OUTLOOK PHOTO: JOSH KULLA - The 2016 Rockin' Round the Block car show brought tons of old fashioned, American chrome to downtown Gresham Saturday, including this lovingly restored Chevrolet Impala SS. “It is fun to be part of such a big event that benefits the community,” said Sheryl Gould, president of Northwest Motorsports Association, one of the organizing clubs. “(It’s) great being able to walk around and see everyone out enjoying themselves.”

Gould has been involved with car clubs for 35 years, and has been coming to Rockin’ Round the Block since its inception.

The groups that put together the event worked hard throughout the day, with many volunteers arriving at 5 a.m. to make sure everything went smoothly.

All proceeds from the event benefited the Mt.
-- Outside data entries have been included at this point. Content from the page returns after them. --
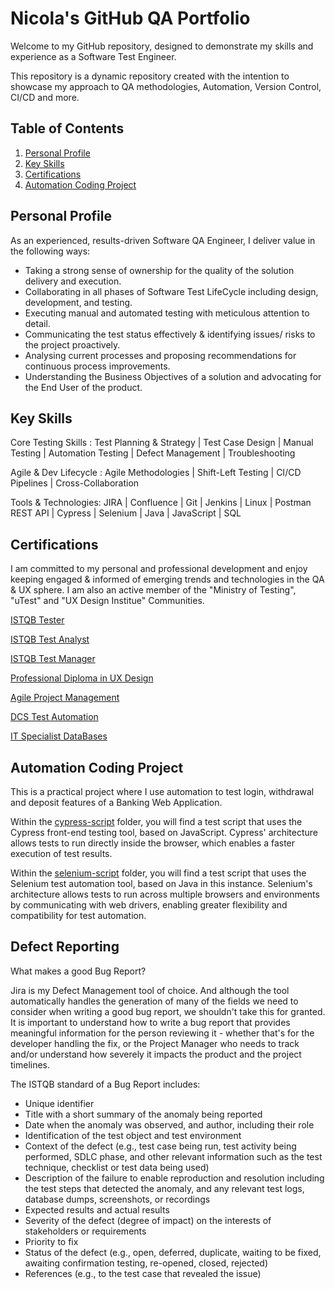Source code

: # Nicola's GitHub QA Portfolio

Welcome to my GitHub repository, designed to demonstrate my skills and experience as a Software Test Engineer. 

This repository is a dynamic repository created with the intention to showcase my approach to QA methodologies, Automation, Version Control, CI/CD and more.

## Table of Contents

1. [Personal Profile](#profile)
2. [Key Skills](#skills)
3. [Certifications](#certifications)
4. [Automation Coding Project](#automation-coding-project)
   


## Personal Profile

As an experienced, results-driven Software QA Engineer, I deliver value in the following ways: 

- Taking a strong sense of ownership for the quality of the solution delivery and execution.
- Collaborating in all phases of Software Test LifeCycle including design, development, and testing.
- Executing manual and automated testing with meticulous attention to detail.
- Communicating the test status effectively & identifying issues/ risks to the project proactively.
- Analysing current processes and proposing recommendations for continuous process improvements.
- Understanding the Business Objectives of a solution and advocating for the End User of the product. 


## Key Skills

Core Testing Skills : Test Planning & Strategy | Test Case Design | Manual Testing | Automation Testing | Defect Management | Troubleshooting

Agile & Dev Lifecycle : Agile Methodologies | Shift-Left Testing | CI/CD Pipelines | Cross-Collaboration

Tools & Technologies:  JIRA | Confluence | Git | Jenkins | Linux | Postman REST API | Cypress | Selenium | Java | JavaScript | SQL 


## Certifications

I am committed to my personal and professional development and enjoy keeping engaged & informed of emerging trends and technologies in the QA & UX sphere. 
I am also an active member of the "Ministry of Testing", "uTest" and "UX Design Institue" Communities. 

[ISTQB Tester](./Certifications/ISTQB_Certifications/Tester.pdf)

[ISTQB Test Analyst](https://github.com/nicola-deb/qa-testing-portfolio/tree/main/Certifications/ISTQB_Certifications/Test_Analyst)

[ISTQB Test Manager](./Certifications/ISTQB_Certifications/Test_Manager)

[Professional Diploma in UX Design](./Certifications/UX_Design_Institute/UX_Design)

[Agile Project Management](./Certifications/Agile_Project_Management/AgilePMFoundation2024)

[DCS Test Automation](./Certifications/DCS_Test_Automation_Course/Automation)

[IT Specialist DataBases](https://www.credly.com/earner/earned/badge/4b27d3ed-1459-4238-91d6-683f0493f2ac)


## Automation Coding Project

This is a practical project where I use automation to test login, withdrawal and deposit features of a Banking Web Application.
 
Within the [cypress-script](https://github.com/nicola-deb/qa-testing-portfolio/tree/main/test-automation/cypress-script) folder, you will find a test script that uses the Cypress front-end testing tool, based on JavaScript. Cypress' architecture allows tests to run directly inside the browser, which enables a faster execution of test results.

Within the [selenium-script](https://github.com/nicola-deb/qa-testing-portfolio/tree/main/test-automation/selenium-script) folder, you will find a test script that uses the Selenium test automation tool, based on Java in this instance. 
Selenium's architecture allows tests to run across multiple browsers and environments by communicating with web drivers, enabling greater flexibility and compatibility for test automation.


## Defect Reporting 

What makes a good Bug Report? 

Jira is my Defect Management tool of choice. And although the tool automatically handles the generation of many of the fields we need to consider when writing a good bug report, we shouldn't take this for granted. It is important to understand how to write a bug report that provides meaningful information for the person reviewing it - whether that's for the developer handling the fix, or the Project Manager who needs to track and/or understand how severely it impacts the product and the project timelines.

The ISTQB standard of a Bug Report includes:

- Unique identifier 
- Title with a short summary of the anomaly being reported 
- Date when the anomaly was observed, and author, including their role  
- Identification of the test object and test environment 
- Context of the defect (e.g., test case being run, test activity being performed, SDLC phase, and other relevant information such as the test technique, checklist or test data being used) 
- Description of the failure to enable reproduction and resolution including the test steps that detected the anomaly, and any relevant test logs, database dumps, screenshots, or recordings 
- Expected results and actual results 
- Severity of the defect (degree of impact) on the interests of stakeholders or requirements 
- Priority to fix 
- Status of the defect (e.g., open, deferred, duplicate, waiting to be fixed, awaiting confirmation testing, re-opened, closed, rejected) 
- References (e.g., to the test case that revealed the issue)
Hood Community College Automotive Technology scholarship program. They haven’t calculated how much money was raised this year, but the amount will be added to the $153,000 accumulated in the past.
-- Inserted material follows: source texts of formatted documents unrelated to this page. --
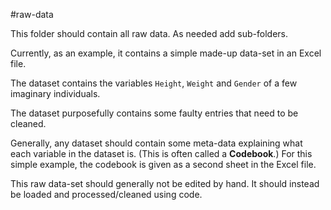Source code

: #raw-data

This folder should contain all raw data. As needed add sub-folders.

Currently, as an example, it contains a simple made-up data-set in an Excel file.

The dataset contains the variables `Height`, `Weight` and `Gender` of a few imaginary individuals.

The dataset purposefully contains some faulty entries that need to be cleaned.

Generally, any dataset should contain some meta-data explaining what each variable in the dataset is. (This is often called a **Codebook**.) For this simple example, the codebook is given as a second sheet in the Excel file.

This raw data-set should generally not be edited by hand. It should instead be loaded and processed/cleaned using code.

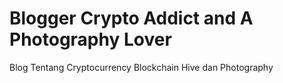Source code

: # Blogger Crypto Addict and A Photography Lover
Blog Tentang Cryptocurrency Blockchain Hive dan Photography 

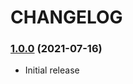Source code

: CHANGELOG
=========

### [1.0.0](https://github.com/webeweb/ftp-library/tree/v1.0.0) (2021-07-16)

- Initial release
“We are helping kids who want to take auto classes by making it more affordable for them to go to school,” said Shelley Fontana, who volunteered in the registration tent. “The proceeds go towards things like buying them the tools they need.”

The ever-popular raffle drawing is one of the ways money is generated for the college. All of the items were either donated by local groups and businesses or purchased by the Northwest Motorsports Association.

“The raffle makes good money, and it’s an important part of what goes towards Mt. Hood Community College,” said Sue Golleher, a member of the Northwest Motorsports Association. “Normally we give out 20 prizes every drawing, which happens every half hour.”

The prizes included model cars, candy, old dealership signs and even a mailbox painted with flames like a hotrod.

The competition for top entries was decided by a panel of judges assembled to pick their favorites, while local merchants and businesses also could purchase the rights of awarding their own trophies.

Every year Rockin’ Round the Block has new and unique trophies. This year, winners received prizes shaped like mini-jukeboxes.

“I try to find something different each time,” said Farris, who finds the trophies each year. “My guy who does trophies for me called and said he had something I needed to see. Everybody thought the jukeboxes were really cool.”

There was plenty to do beyond looking at cars. Many of the attendees took advantage of the food vendors, especially treats such as Sno Cones in an effort beat the afternoon heat. The city of Gresham had a water refilling station to keep everyone hydrated, and many of the vendors were giving out free water.

Deborah Messinger School of Dance and the Rising Stars Preschool performed routines in the middle of Main Avenue, while on Third Street the local martial arts studios had their own interactive setups where people could attempt to break wooden boards and interact with the students. Ron Ruedi and the Hurricanes also performed on the main stage for the majority of the afternoon.

Most of the booths featured car-related products, like models and car supplies. Many of the local dealerships also had a presence at the event, with free giveaways and games including bean-bag tosses. OUTLOOK PHOTO: JOSH KULLA - A child smiles as he grips the wheel of this 1928 Ford Model A hot rod Saturday at Rockin' Round the Block.